Electronic supplementary material
The online version of this article (doi:10.1186/s13071-016-1720-1) contains supplementary material, which is available to authorized users.
Keywords: West Nile Virus, Culex spp., Ensemble Prediction Model
Background
West Nile Virus (WNV), first introduced in North America in New York during 1999, quickly spread across the United States. Each year, human WNV cases peak during mid to late summer. Most infections are asymptomatic (~80 %); however, some result in flu-like symptoms (~20 %) and in rare cases people suffer neuroinvasive disease (< 1 %). More troubling and less understood are the links between acute WNV and chronic morbidity [1]. In the United States (US) there have been 18,810 cases of neuroinvasive disease (1641 deaths) and 22,952 cases of non-neuroinvasive disease (124 deaths) reported since 1999 [2]. More recently, cases of WNV neuroinvasive disease spiked during 2012 to numbers not observed since 2003, suggesting that WNV outbreaks will continue to be a problem in the US [2, 3]. Presently, there is no vaccine for WNV, so reduction of human-vector contact through mosquito control and behavioral measures remains the main means of preventing WNV transmission.
WNV in the US is maintained by an enzootic cycle driven by virus transmission between avian reservoir hosts and bird-biting mosquito vectors. To date, 65 mosquito species have been found infected with WNV in the US [4]; however, only a few of these species are likely important in the transmission of WNV. In the northeastern US, Culex pipiens and Culex restuans are the suspected enzootic vectors while Culex pipiens and Culex salinarius are the main epidemic vectors [5, 6]; however, the critical vector(s) may change over a season and may not be fully enumerated [6].
WNV has also been detected in 326 bird species in the US; however, like the mosquito vectors, only a few species significantly influence transmission dynamics by amplifying the virus [7, 8]. Humans do not develop high enough viremia in response to WNV infection to infect mosquitoes and thus are not involved in the spread of WNV. Instead, enzootic transmission and amplification of WNV is supported by the co-occurrence of amplifying avian reservoir hosts, mosquito vectors, and virus prevalence in the mosquito vector populations. Furthermore, favorable environmental conditions can foment this co-occurrence and virus amplification, increase the numbers of infected mosquitoes, and increase transmission risk to humans [9].
A number of physical environmental conditions have been shown to affect WNV transmission dynamics. Temperature influences the rate of vector development, vector biting behavior, viral replication in vectors, virus transmission efficiency to avian hosts, and the seasonal phenology of avian hosts [10, 11]. Overall, increased temperatures accelerate virus amplification and transmission.
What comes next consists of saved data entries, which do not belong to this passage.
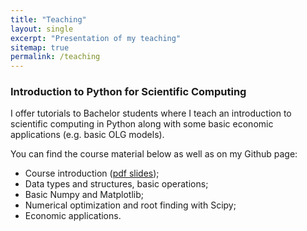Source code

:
```yaml
---
title: "Teaching"
layout: single
excerpt: "Presentation of my teaching"
sitemap: true
permalink: /teaching
---
```


### Introduction to Python for Scientific Computing

I offer tutorials to Bachelor students where I teach an introduction to scientific computing in Python along with some basic economic applications (e.g. basic OLG models).

You can find the course material below as well as on my Github page:
* Course introduction ([pdf slides](https://www.dropbox.com/s/iv80644ta349nxe/intro_python.pdf?raw=1));
* Data types and structures, basic operations;
* Basic Numpy and Matplotlib;
* Numerical optimization and root finding with Scipy;
* Economic applications.
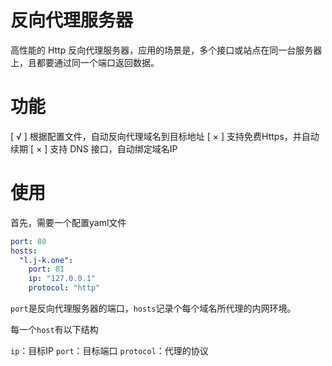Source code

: # 反向代理服务器

高性能的 Http 反向代理服务器，应用的场景是，多个接口或站点在同一台服务器上，且都要通过同一个端口返回数据。

# 功能

[ √ ] 根据配置文件，自动反向代理域名到目标地址
[ × ] 支持免费Https，并自动续期
[ × ] 支持 DNS 接口，自动绑定域名IP

# 使用

首先，需要一个配置yaml文件
```yaml
port: 80
hosts:
  "l.j-k.one":
    port: 81
    ip: "127.0.0.1"
    protocol: "http"
```
`port`是反向代理服务器的端口，`hosts`记录个每个域名所代理的内网环境。

每一个`host`有以下结构

`ip`：目标IP
`port`：目标端口
`protocol`：代理的协议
Standing water provides breeding sites for mosquitoes, but the influence of rainfall on vector population dynamics is not linear: while above average rainfall may lead to higher mosquito abundance, extreme rainfall events may reduce larval survival through flushing effects [12]. Below average rainfall, or drought, may facilitate the population growth of certain species due to reduced predation, and remnant wetlands in periods of drought may concentrate resources for both mosquito vectors and avian hosts facilitating WNV amplification within these populations. Consequently, local hydrological conditions can provide insight into water resource availability for both vector and host, and have been found predictive of WNV transmission dynamics [9, 13]. Humidity has also been positively correlated with the population dynamics of some vector species [10].
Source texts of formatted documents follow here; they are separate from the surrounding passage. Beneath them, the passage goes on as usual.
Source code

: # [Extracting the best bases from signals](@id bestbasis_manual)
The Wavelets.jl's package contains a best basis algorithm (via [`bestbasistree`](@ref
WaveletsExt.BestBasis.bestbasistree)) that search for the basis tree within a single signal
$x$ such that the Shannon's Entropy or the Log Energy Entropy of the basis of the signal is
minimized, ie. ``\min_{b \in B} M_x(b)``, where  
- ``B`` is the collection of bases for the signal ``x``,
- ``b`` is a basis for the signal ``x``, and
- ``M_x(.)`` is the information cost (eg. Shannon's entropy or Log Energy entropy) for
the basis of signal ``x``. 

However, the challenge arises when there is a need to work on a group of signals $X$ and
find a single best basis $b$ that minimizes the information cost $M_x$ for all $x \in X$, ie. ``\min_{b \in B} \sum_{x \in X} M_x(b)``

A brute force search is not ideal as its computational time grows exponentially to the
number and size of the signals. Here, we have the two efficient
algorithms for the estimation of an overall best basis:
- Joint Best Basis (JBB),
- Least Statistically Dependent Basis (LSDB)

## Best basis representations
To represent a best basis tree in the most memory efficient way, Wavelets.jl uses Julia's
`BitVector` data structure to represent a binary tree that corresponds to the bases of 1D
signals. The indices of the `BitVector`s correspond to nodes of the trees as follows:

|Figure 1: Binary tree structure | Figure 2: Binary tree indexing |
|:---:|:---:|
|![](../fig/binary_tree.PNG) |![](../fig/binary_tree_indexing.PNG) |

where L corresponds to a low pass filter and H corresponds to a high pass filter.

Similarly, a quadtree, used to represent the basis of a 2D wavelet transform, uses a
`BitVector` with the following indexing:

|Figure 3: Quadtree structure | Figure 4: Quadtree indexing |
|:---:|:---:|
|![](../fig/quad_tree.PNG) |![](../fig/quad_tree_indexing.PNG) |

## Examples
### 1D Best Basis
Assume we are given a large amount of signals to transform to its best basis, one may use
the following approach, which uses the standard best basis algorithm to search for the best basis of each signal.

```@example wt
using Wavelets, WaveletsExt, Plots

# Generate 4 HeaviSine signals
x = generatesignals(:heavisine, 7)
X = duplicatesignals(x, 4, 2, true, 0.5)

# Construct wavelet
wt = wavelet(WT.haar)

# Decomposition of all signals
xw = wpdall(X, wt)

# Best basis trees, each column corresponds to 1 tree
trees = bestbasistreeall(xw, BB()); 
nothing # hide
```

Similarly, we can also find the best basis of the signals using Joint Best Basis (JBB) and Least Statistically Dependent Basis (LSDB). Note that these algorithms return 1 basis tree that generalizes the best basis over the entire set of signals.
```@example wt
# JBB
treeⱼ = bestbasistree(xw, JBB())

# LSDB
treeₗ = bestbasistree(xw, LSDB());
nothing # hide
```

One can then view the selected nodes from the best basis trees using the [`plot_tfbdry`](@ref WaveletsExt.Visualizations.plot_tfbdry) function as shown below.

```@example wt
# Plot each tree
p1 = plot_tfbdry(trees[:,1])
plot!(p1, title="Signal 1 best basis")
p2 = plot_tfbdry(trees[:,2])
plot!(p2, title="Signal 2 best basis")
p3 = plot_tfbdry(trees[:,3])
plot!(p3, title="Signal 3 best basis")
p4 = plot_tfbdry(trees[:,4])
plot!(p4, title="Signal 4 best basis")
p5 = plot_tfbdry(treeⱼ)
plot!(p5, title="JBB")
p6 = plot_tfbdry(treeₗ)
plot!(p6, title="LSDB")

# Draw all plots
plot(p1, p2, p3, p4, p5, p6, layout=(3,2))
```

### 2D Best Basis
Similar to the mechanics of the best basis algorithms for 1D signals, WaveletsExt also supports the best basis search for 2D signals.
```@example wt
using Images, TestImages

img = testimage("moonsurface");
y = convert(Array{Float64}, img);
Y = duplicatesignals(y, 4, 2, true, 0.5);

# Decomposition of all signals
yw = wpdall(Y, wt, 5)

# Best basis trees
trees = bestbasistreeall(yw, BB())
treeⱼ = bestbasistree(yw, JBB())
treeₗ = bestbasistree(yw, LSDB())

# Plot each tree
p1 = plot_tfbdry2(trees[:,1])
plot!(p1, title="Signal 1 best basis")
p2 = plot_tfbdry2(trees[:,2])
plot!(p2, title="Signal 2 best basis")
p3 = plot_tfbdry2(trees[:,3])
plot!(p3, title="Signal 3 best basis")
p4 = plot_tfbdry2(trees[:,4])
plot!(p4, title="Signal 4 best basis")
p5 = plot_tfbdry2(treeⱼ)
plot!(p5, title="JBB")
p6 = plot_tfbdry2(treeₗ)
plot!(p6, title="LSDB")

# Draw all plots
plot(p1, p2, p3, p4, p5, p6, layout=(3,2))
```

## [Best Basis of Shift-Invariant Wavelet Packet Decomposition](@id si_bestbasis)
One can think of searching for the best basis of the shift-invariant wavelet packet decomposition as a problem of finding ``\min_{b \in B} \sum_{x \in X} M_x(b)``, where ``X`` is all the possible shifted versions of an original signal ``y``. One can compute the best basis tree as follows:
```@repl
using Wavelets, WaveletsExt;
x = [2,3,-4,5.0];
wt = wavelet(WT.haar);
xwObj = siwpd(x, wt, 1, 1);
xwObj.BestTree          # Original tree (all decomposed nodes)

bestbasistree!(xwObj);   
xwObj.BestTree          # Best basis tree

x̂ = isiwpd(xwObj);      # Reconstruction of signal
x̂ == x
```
The extensive distribution of WNV is tied to its ability to persist in multiple mosquito vectors that in turn inhabit a wide variety of ecosystems. [14] The influence of climate on WNV transmission risk in the US varies by the geographic range of disease vectors [15–22]. Due to identified differences in WNV disease ecology, we focus on studies of WNV disease ecology in the northeastern US to inform our research in this area.
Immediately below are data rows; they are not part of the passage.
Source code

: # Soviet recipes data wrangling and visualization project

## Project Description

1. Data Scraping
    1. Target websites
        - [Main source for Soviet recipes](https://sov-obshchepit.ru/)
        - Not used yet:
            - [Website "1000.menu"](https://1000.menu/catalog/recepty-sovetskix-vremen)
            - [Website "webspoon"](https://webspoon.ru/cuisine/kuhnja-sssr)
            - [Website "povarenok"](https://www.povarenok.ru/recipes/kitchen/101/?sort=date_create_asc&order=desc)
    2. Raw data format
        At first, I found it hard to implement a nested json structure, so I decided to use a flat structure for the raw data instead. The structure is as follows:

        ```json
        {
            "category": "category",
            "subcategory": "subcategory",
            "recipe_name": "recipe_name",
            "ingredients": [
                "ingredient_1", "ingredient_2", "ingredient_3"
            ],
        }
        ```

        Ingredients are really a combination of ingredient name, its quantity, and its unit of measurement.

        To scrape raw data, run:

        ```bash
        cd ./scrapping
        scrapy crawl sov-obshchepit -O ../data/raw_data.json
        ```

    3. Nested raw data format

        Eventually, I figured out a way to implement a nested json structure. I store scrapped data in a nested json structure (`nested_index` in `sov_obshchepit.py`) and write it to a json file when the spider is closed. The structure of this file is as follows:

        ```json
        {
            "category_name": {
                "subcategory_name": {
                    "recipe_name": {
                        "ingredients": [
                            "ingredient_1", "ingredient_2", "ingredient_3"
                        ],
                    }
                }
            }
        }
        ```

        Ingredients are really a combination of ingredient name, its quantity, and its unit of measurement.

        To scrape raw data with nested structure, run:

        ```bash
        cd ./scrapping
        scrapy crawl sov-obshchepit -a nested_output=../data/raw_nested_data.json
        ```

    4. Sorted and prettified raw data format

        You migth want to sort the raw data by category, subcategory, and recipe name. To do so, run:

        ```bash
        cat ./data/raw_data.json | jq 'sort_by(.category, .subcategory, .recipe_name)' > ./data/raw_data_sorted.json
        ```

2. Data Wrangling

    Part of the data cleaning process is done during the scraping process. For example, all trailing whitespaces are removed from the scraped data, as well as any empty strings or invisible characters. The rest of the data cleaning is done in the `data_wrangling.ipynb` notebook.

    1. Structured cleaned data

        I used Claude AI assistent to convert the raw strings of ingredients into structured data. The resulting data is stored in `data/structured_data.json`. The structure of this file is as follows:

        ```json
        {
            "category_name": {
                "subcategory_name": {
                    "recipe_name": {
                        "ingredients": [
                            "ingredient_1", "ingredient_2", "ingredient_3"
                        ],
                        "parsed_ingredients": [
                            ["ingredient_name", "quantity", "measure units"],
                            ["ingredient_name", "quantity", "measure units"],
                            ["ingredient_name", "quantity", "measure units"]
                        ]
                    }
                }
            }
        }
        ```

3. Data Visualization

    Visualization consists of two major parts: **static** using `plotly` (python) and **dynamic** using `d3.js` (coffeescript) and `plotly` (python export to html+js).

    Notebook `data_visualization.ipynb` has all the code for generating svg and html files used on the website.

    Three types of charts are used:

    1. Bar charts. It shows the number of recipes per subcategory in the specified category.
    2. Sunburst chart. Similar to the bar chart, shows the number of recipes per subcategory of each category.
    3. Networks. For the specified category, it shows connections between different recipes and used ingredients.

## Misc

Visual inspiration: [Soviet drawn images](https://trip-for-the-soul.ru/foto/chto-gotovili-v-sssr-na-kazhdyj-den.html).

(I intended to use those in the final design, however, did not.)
In the northeastern US most research either links climate and landscape variables to human WNV cases [15, 16, 18, 20, 23–29] or to vector abundance [19, 30–34] but there is limited research linking climate to WNV infected mosquitoes [33, 35–37]. The number of WNV infected Culex mosquitoes influences human transmission risk by increasing the frequency of contact between infected vectors and humans [5]. Therefore, WNV transmission to humans is directly related to the abundance of infectious mosquitoes [27, 38], and the advent of human cases arise from the underlying effects of climate and landscape on the WNV enzootic transmission cycle. In the northeastern US, above average temperature is linked to increased enzootic WNV transmission and risk of spillover to humans [19, 24, 28, 33, 35–37]. Studies have also linked vector abundance and WNV transmission with lower than average rainfall [15, 20, 21, 33, 36, 37]; however, the effects of rainfall over time has not been explored in depth.
Accordingly, this study aims to model and forecast WNV infection rates in mosquito vectors using readily available monthly mean meteorological and hydrological conditions between January and August to assess their temporal influence. Accurate model discrimination in space and time of areas at risk for mosquitoes with higher WNV infection rates can, in theory, be used to inform the allocation of limited resources for more effective vector control; however, such out-of-sample model prediction must be tested before being put into practice. Indeed, models built to explain vector-borne disease dynamics are not often validated with prospective data [39]. Therefore, a central aim of this study is the validation of forecasts generated in real time with prospective environmental data as it became available at monthly time steps.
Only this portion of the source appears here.